PRESSEMITTEILUNG / Berne, 19.4.2001

Zehn Jahre Europäische Entwicklungsbank

Bundesrat Pascal Couchepin, Schweizer Gouverneur bei der Europäischen
Bank für Wiederaufbau und Entwicklung (EBRD), nimmt vom 22. bis 24.
April 2001 an der 10. Jahresversammlung der Bank in London teil. Die
Feierlichkeiten bieten Gelegenheit zu einer Zwischenbilanz über die
Rolle, die die EBRD im Transitionsprozess in Osteuropa und in den
Ländern der ehemaligen Sowjetunion spielt.

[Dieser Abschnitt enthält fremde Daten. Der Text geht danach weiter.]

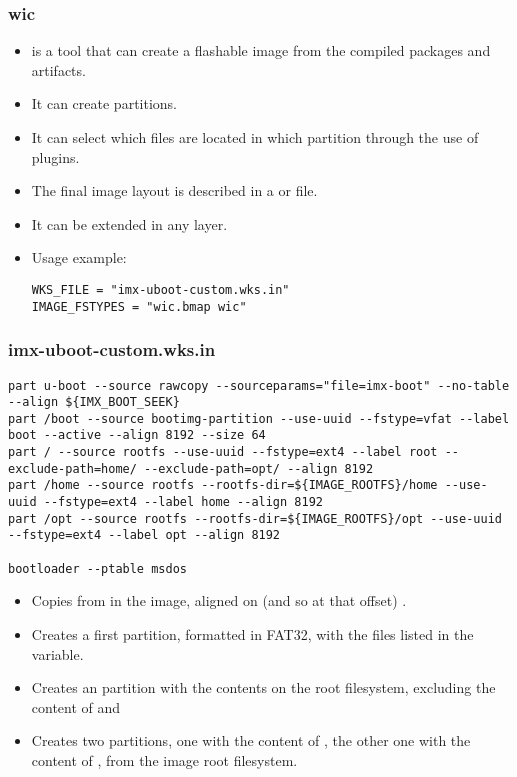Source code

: \begin{frame}[fragile]
  \frametitle{wic}
  \begin{itemize}
    \item {} is a tool that can create a flashable image from
      the compiled packages and artifacts.
    \item It can create partitions.
    \item It can select which files are located in
      which partition through the use of plugins.
    \item The final image layout is described in a  or
       file.
    \item It can be extended in any layer.
    \item Usage example:
      \begin{block}{}
        \begin{verbatim}
WKS_FILE = "imx-uboot-custom.wks.in"
IMAGE_FSTYPES = "wic.bmap wic"
        \end{verbatim}
      \end{block}
  \end{itemize}
\end{frame}

\begin{frame}[fragile]
  \frametitle{imx-uboot-custom.wks.in}
      \begin{block}{}
        \fontsize{7}{7}\selectfont
        \begin{verbatim}
part u-boot --source rawcopy --sourceparams="file=imx-boot" --no-table --align ${IMX_BOOT_SEEK}
part /boot --source bootimg-partition --use-uuid --fstype=vfat --label boot --active --align 8192 --size 64
part / --source rootfs --use-uuid --fstype=ext4 --label root --exclude-path=home/ --exclude-path=opt/ --align 8192
part /home --source rootfs --rootfs-dir=${IMAGE_ROOTFS}/home --use-uuid --fstype=ext4 --label home --align 8192
part /opt --source rootfs --rootfs-dir=${IMAGE_ROOTFS}/opt --use-uuid --fstype=ext4 --label opt --align 8192

bootloader --ptable msdos
        \end{verbatim}
      \end{block}
  \begin{itemize}
  \item Copies  from  in the image,
    aligned on (and so at that offset) .
  \item Creates a first partition, formatted in FAT32, with the files
    listed in the  variable.
  \item Creates an  partition with the contents on the root
    filesystem, excluding the content of  and 
  \item Creates two  partitions, one with the content of
    , the other one with the content of , from
    the image root filesystem.
  \end{itemize}
\end{frame}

Die Aktionärsstaaten werden
wie alle fünf Jahre den Stand der Kapitalressourcen prüfen.

Die Europäische Bank für Wiederaufbau und Entwicklung (EBRD) wurde
1991 eingerichtet, weniger als zwei Jahre nach dem Fall der Berliner
Mauer. Ihr Auftrag besteht in der Finanzierung von Projekten, die in
den zentral- und osteuropäischen Ländern sowie in den Ländern der
Gemeinschaft Unabhängiger Staaten (GUS) den Übergang zu einer
marktorientierten Wirtschaft unterstützen. In ihrer 10jährigen
Existenz - und mit der Beteiligung strategischer Privatinvestoren -
mobilisierte die EBRD fast 12 Milliarden Dollar ausländische
Investitionen, also rund 9 Prozent der kumulierten ausländischen
Investitionen in der Region. Mit ihren Aktivitäten hat die EBRD in den
Transitionsländern einen wichtigen Beitrag zur Entwicklung des
Privatsektors und der Infrastruktur geleistet.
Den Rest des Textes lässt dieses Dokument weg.